A month-and-a-half before Christmas we moved into a new house. Those living here before us kindly tidied the garden before they moved on, planting strawberries, rhubarb, tomatoes and lettuces.
Over the next few weeks, I weeded frequently to protect these young plants, looking forward to when we would eat this wonderful homegrown produce. I’m no green thumb, struggling even to keep houseplants alive, so the prospect of having something delicious from our own garden was exciting.
An unfamiliar plant
One day I noticed an unfamiliar plant had emerged. It had lush green leaves and tiny white flowers. I wasn’t sure whether it was a weed or not, so for a while I let it stay, watering it alongside everything else.
Before we moved in, my husband chatted with a lovely elderly woman who used to live in the house next door to our new home. Where our house sits had been her family’s backyard, with a healthy vege patch. She reminisced that one Christmas Eve, her late husband had headed down to the garden to bring in fresh new potatoes for Christmas dinner – only to discover their much-anticipated spuds had already been dug up by others from the neighbourhood! What a disappointment.
Perhaps, I thought, this unfamiliar plant in my garden was potatoes. Didn’t they have little flowers? Maybe we were going to enjoy the Christmas bounty denied to the family that lived here long before us!
I kept up my routine of weeding, watering and watching. Even as our few strawberries were devoured by opportunistic birds, and as our dog (and a visiting dog) continued to ‘water’ everything else above ground (making my family look at the lettuces and tomatoes with less excitement), I comforted myself that at least baby potatoes were growing underground.
As I say, I’m no gardener and as Christmas Day neared, I started to doubt myself.
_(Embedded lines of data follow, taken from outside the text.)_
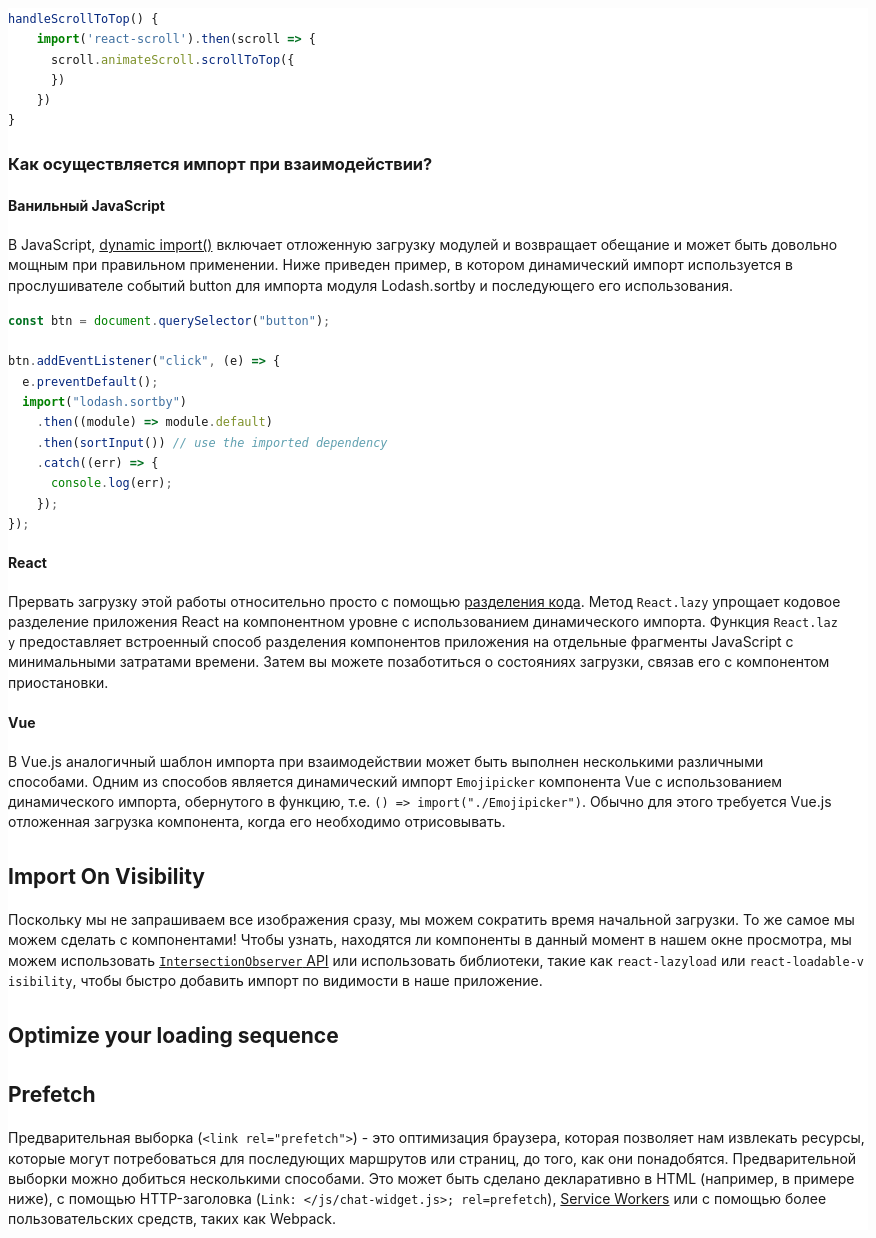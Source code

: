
 ```js
handleScrollToTop() {
    import('react-scroll').then(scroll => {
      scroll.animateScroll.scrollToTop({
      })
    })
}
```

### Как осуществляется импорт при взаимодействии?
#### Ванильный JavaScript
В JavaScript, [dynamic import()](https://translated.turbopages.org/proxy_u/en-ru.en.18603996-65e0e07f-03b6a1d0-74722d776562/https/v8.dev/features/dynamic-import) включает отложенную загрузку модулей и возвращает обещание и может быть довольно мощным при правильном применении. Ниже приведен пример, в котором динамический импорт используется в прослушивателе событий button для импорта модуля Lodash.sortby и последующего его использования.

```js
const btn = document.querySelector("button");

btn.addEventListener("click", (e) => {
  e.preventDefault();
  import("lodash.sortby")
    .then((module) => module.default)
    .then(sortInput()) // use the imported dependency
    .catch((err) => {
      console.log(err);
    });
});
```
#### React
Прервать загрузку этой работы относительно просто с помощью [разделения кода](https://translated.turbopages.org/proxy_u/en-ru.en.18603996-65e0e07f-03b6a1d0-74722d776562/https/web.dev/reduce-javascript-payloads-with-code-splitting/). Метод `React.lazy` упрощает кодовое разделение приложения React на компонентном уровне с использованием динамического импорта. Функция `React.lazy` предоставляет встроенный способ разделения компонентов приложения на отдельные фрагменты JavaScript с минимальными затратами времени. Затем вы можете позаботиться о состояниях загрузки, связав его с компонентом приостановки.
#### Vue
В Vue.js аналогичный шаблон импорта при взаимодействии может быть выполнен несколькими различными способами. Одним из способов является динамический импорт `Emojipicker` компонента Vue с использованием динамического импорта, обернутого в функцию, т.е. `() => import("./Emojipicker")`. Обычно для этого требуется Vue.js отложенная загрузка компонента, когда его необходимо отрисовывать.
## Import On Visibility
Поскольку мы не запрашиваем все изображения сразу, мы можем сократить время начальной загрузки. То же самое мы можем сделать с компонентами! Чтобы узнать, находятся ли компоненты в данный момент в нашем окне просмотра, мы можем использовать [`IntersectionObserver` API](https://translated.turbopages.org/proxy_u/en-ru.en.18603996-65e0e07f-03b6a1d0-74722d776562/https/developer.mozilla.org/en-US/docs/Web/API/Intersection_Observer_API) или использовать библиотеки, такие как `react-lazyload` или `react-loadable-visibility`, чтобы быстро добавить импорт по видимости в наше приложение.
## Optimize your loading sequence
## Prefetch
Предварительная выборка (`<link rel="prefetch">`) - это оптимизация браузера, которая позволяет нам извлекать ресурсы, которые могут потребоваться для последующих маршрутов или страниц, до того, как они понадобятся. Предварительной выборки можно добиться несколькими способами. Это может быть сделано декларативно в HTML (например, в примере ниже), с помощью HTTP-заголовка (`Link: </js/chat-widget.js>; rel=prefetch`), [Service Workers](https://translated.turbopages.org/proxy_u/en-ru.en.18603996-65e0e07f-03b6a1d0-74722d776562/https/googlechrome.github.io/samples/service-worker/prefetch/) или с помощью более пользовательских средств, таких как Webpack.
Perhaps these weren’t potatoes at all? Finally, I reached out to an expert for a second opinion.
Turns out these unfamiliar plants weren’t potatoes but a pernicious weed I’d allowed to grow so strong they now threatened everything else. They offered nothing of benefit to our family, just a wide, hungry and ultimately damaging root system.
When weeds take hold
In life, there are all sorts of new growths that look innocuous or even attractive at first but can take hold and destroy the goodness around them.
How many alcoholics and addicts look back with regret on those first few drinks, those first few hits?
How many gossipers wish they’d learnt to hold their tongue and speak words of kindness and encouragement, rather than nurture a critical spirit?
How many people in bondage to pornography wish they could turn back time and keep this toxic habit from taking hold?
As Benjamin Franklin said in 1736, when warning the citizens of Philadelphia that it was smarter (and cheaper!) to prevent fires than fight them: ‘An ounce of prevention is worth a pound of cure’. It’s best to pay early attention to any attitudes and actions that have the potential to become defining characteristics in our lives.
Grow well
How wise we are to routinely consider what we’ve allowed to take root in our lives. Some things will be beneficial, and we can celebrate with gratefulness where we have allowed goodness to grow. But other things we can – and should – do without.
Over time, I’ve come to deeply appreciate that when I remain in close relationship with God, the Holy Spirit will prompt me about what is worthwhile in my life and what isn’t. About those traits I’m right to nurture, and those harmful, even sinful actions that need to be dealt with.
I don’t always pay attention as early as I should, but I’ve come to understand that even God’s most urgent ‘STOP THAT!’ or ‘GET RID OF THAT!’ exclamations are expressions of loving kindness, not words of cruel condemnation.
God wants to help us grow – and grow well – so we don’t become overcome and demoralised by harmful, strangling weeds. And if we’re not sure whether something is a weed or not, perhaps it’s a good idea to ask for a second opinion early.
Christina Tyson has been a Salvation Army officer (minister) for almost 30 years.For 16 years she was involved in Salvation Army communications, and now works with her husband as pastors of a Salvation Army church and community centre in Newtown, Wellington.